I have since learned that postpartum depression is a major contributor to maternal death in the U.S. Estimates of postpartum depression vary from fifteen to twenty percent of all new mothers, and can be triggered at any time within the first postpartum year. Because I had never experienced depression of any kind before in my life, nor had any member of my family ever been afflicted, it was very weird and even terrifying to experience it for the first time. I wasn’t sad about having been separated from my surrogate children. What tormented me was the feeling of having been used and then discarded by the dads and the surrogacy agency, and feeling exploited by them both.
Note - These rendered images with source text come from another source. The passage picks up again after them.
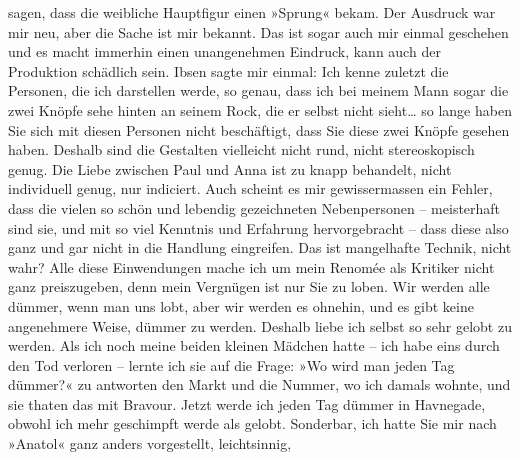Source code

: \begin{ledgroupsized}[t]{13cm}
               sagen, dass die weibliche Hauptfigur einen »Sprung« bekam. Der Ausdruck war mir neu,
               aber die Sache ist mir bekannt. Das ist sogar auch mir einmal geschehen und es macht
               immerhin einen unangenehmen Eindruck, kann auch der Produktion schädlich sein. Ibsen sagte mir einmal: Ich kenne zuletzt die
               Personen, die ich darstellen werde, so genau, dass
               ich bei meinem Mann sogar die zwei Knöpfe sehe hinten an seinem Rock, die er selbst
               nicht sieht{\dots} so lange haben Sie sich mit diesen Personen
               nicht beschäftigt, dass Sie diese zwei Knöpfe gesehen haben. Deshalb sind die
               Gestalten vielleicht nicht rund, nicht stereoskopisch genug. Die Liebe zwischen Paul
               und Anna ist zu knapp behandelt, nicht individuell genug, nur indiciert. Auch scheint
               es mir gewissermassen ein Fehler, dass die vielen so schön und lebendig gezeichneten
               Nebenpersonen – meisterhaft sind sie, und mit so viel Kenntnis und Erfahrung
               hervorgebracht – dass diese also ganz und gar nicht in die Handlung eingreifen. Das
               ist mangelhafte Technik, nicht wahr?\pend
           \pstart
           Alle diese Einwendungen mache ich um mein Renomée als Kritiker nicht ganz
               preiszugeben, denn mein Vergnügen ist nur Sie zu loben. Wir werden alle dümmer, wenn
               man uns lobt, aber wir werden es ohnehin, und es gibt keine angenehmere Weise, dümmer
               zu werden. Deshalb liebe ich selbst so sehr gelobt zu werden. Als ich noch meine
               beiden kleinen Mädchen hatte – {\pb}ich habe
                  eins durch den Tod
               verloren – lernte ich sie auf die Frage: »Wo wird man jeden Tag dümmer?« zu antworten
               den Markt und die Nummer, wo ich damals wohnte, und sie thaten das mit Bravour. Jetzt
               werde ich jeden Tag dümmer in Havnegade, obwohl
               ich mehr geschimpft werde als gelobt. Sonderbar, ich hatte Sie mir nach »Anatol« ganz anders vorgestellt, leichtsinnig,

\end{ledgroupsized}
I had picked Center for Surrogate Parenting as my agency because it had the best reputation for treating surrogates well. And I was treated pretty great when I was pregnant. I felt taken care of. But now, I lost the health care insurance that had been provided by the surrogacy contract when I needed it more than ever, and for a condition directly related to my surrogacy pregnancy. I did reach out to both the agency and the dads, telling them that I needed help.  But the dads explained that they had honored the terms of the surrogacy contract and didn’t feel obliged to provide any further assistance, and the agency chastised me for not having saved more of the money I earned from surrogacy, that could have gone towards my health care at this point, and accused me of being greedy for wanting anything more than what was called for in the contract. They both made me feel horrible for even asking for help.

 

My condition is very very hard on my family. For my children and husband, postpartum depression has literally stolen their mother and wife. Most days, getting out of bed--if I can manage it at all--is a herculean struggle. I use what little energy I can muster to tend to the most basic needs of my kids, but I have no energy left for things like trips to the playground or other activities, and no energy left to care for myself. Plenty of days I can’t even manage to take a shower, or eat a meal. I feel incredibly guilty, not being able to be the mother my children need, or a good wife to my husband. My youngest child, a daughter aged six, talks about how “the baby broke Mommy.” My oldest child, a son aged sixteen, is very sad and worries deeply about me—not what a sixteen year old should have to be dealing with. My husband has to pick up the slack and manage the household, on top of his full-time job (he was re-hired), as I can no longer manage any of it myself. Anti-depressants help some, but I am far from being well, and still need therapy that I can’t afford.

I don’t think surrogacy should be legal, when even the most common of serious and debilitating health risks isn’t required to be disclosed, making informed consent impossible. I don’t think surrogacy should be legal, when much-needed health care for longer-term pregnancy-related harms is not required or made available. The lives of too many perfectly healthy and fit young mothers and wives are forever compromised or irreparably harmed, not only to their own detriment, but to the detriment of their families who need them.

I suffer deeply, every single day, as do my children and my husband. No amount of money was worth this cost to us all.